Based on a popular collection of fantasy novels and stories by Andrzej Sapkowski and an even more popular video game trilogy, Netflix’s “The Witcher” seemed primed to be a possible heir to “Games of Thrones.” At least, that’s the hype Netflix hoped for. Instead, the show comes across more like “Hercules” a la Kevin Sorbo sharing ale with “Xena: Warrior Princess” at some dimly lit tavern on the outskirts of Winterfell.
The fantasy series builds around the character Geralt of Rivia, played by Henry Cavill. Essentially, Geralt is a “witcher” who wanders a land known as The Continent fighting monsters for money. Witchers are apparently superhuman mutants forged by science and magic imbued with special powers.
Sadly, all that science and magic could not afford a better wig for poor Geralt. That mop was forged in the fires of The Hair Club For Men before being gussied up by a local taxidermist. Honestly, it should be registered as a service animal, but I digress.
Hairpieces aside, Cavill does a fine job as Geralt. The actor is a huge fan of “The Witcher” universe, and it shows. Apparently, Cavill hounded Netflix for the lead role. He nails the stoic, gruff disposition of Geralt and remains the most compelling and entertaining aspect of the new series.
Two other characters remain the focus of “The Witcher” as well. Anya Colatra plays Yennefer, a sorceress mired in bitter existential ruminations and Geralt’s budding love interest. Ciri, played by Freya Allan, is a teenage princess on the lam desperate to find her potential savior in Geralt. Their character arcs are quite uneven so far, though maybe that’s to be expected in the first season of any show.
Given author Sapkowski’s Polish origins, it’s not surprising that “The Witcher” draws from a fair amount of European and Eastern European folklore. The creatures that infest The Continent are often directly inspired by centuries of myth and legend. With that in mind, some of the multicultural castings of characters seem a tad bit odd. On one hand, it’s a fantasy series, so who really cares. On the other hand, Netflix is so desperate to appear “woke” it feels like they are trying to fill some silly quota.
As for the plot, complexity does not benefit the show at all. The odd timeline in “The Witcher” is more confusing than clever, and creates a somewhat incoherent brand of storytelling. The show simply works best as a fantasy procedural. As much as “The Witcher” wants to wow us with unusual narrative schemes, the show is at its best when it sticks to a more episodic monster-of-the-week formula. It’s far more entertaining and Cavill’s charm shines through when the show doesn’t take itself too seriously or try to compete with shows like “Game of Thrones” or “Westworld.”

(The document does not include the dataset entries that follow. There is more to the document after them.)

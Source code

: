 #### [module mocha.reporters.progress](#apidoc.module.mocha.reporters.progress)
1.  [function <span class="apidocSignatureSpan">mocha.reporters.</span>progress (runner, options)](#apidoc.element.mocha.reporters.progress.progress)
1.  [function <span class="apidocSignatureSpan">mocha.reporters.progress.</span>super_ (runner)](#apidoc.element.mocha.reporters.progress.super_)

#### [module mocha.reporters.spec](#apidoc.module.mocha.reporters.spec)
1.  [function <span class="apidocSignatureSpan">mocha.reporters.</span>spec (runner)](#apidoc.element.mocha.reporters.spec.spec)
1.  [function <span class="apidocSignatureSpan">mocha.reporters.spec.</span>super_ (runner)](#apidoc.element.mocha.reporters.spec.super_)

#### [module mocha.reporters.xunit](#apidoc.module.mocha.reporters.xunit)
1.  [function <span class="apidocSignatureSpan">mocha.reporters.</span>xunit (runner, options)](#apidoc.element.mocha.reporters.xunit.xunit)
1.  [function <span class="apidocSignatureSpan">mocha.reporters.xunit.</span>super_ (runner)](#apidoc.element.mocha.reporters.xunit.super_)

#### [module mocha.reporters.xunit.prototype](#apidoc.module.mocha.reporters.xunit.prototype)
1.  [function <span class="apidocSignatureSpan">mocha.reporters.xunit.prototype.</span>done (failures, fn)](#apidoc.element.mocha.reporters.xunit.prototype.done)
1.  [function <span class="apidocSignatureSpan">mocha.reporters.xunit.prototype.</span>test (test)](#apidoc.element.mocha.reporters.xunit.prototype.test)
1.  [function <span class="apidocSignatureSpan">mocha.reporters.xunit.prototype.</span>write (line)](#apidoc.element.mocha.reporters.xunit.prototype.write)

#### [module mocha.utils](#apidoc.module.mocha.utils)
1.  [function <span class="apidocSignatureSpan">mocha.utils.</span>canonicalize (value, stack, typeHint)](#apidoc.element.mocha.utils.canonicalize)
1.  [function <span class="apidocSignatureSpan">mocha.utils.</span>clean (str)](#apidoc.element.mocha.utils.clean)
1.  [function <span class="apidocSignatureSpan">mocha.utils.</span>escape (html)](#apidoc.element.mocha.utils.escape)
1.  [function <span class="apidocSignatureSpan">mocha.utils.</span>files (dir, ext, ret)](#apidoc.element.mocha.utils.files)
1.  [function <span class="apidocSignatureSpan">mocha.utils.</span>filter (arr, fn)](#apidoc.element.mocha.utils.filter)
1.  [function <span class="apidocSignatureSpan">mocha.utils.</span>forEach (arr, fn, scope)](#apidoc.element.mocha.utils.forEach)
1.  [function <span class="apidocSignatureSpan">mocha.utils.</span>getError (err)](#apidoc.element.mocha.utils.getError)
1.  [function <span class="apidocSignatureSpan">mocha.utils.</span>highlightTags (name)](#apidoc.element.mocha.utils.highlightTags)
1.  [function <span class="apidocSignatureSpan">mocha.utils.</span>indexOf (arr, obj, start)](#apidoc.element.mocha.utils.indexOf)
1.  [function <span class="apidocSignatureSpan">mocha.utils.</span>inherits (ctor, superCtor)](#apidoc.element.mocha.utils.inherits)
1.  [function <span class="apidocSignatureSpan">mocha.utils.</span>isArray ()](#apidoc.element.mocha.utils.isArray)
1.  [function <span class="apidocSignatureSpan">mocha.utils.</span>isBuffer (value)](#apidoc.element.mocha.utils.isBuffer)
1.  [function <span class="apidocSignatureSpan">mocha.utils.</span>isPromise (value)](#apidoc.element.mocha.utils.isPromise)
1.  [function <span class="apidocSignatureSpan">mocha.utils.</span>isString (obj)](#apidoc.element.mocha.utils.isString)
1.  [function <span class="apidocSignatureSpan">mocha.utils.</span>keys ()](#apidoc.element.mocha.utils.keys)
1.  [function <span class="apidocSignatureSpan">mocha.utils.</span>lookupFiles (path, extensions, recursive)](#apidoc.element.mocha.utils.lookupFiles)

Also, showrunner Lauren Hissrich seems to think that gratuitous nudity lends seriousness and sophistication to the show. Instead, it comes across as garish and trite – not to mention that if a man had been at the helm of “The Witcher,” he’d be burned at the stake for some idiotic variant of toxic masculinity with all those bared breasts.
Finally, it must be said that the theme song, “Toss A Coin To Your Witcher,” is simply insufferable. Sung by Geralt’s bard and sidekick, Jaskier, it runs through most of the first season and continues on in your head for days like some neurotic tick. The song sounds like some noxious mashup of Panic! At The Disco and Engelbert Humperdinck. Sadly, many consider it epic. Rest assured, it’s going to be played to exhaustion at Renaissance Fairs throughout the land this summer amid clouds of patchouli and rank body odor.
Countless mixed reviews aside, “The Witcher” remains a bona-fide hit for Netflix at the moment. It’s certainly watchable and entertaining on the level of, say, binging frozen pizza and ice cream. You will more than likely enjoy it, but you might feel a bit ill afterward.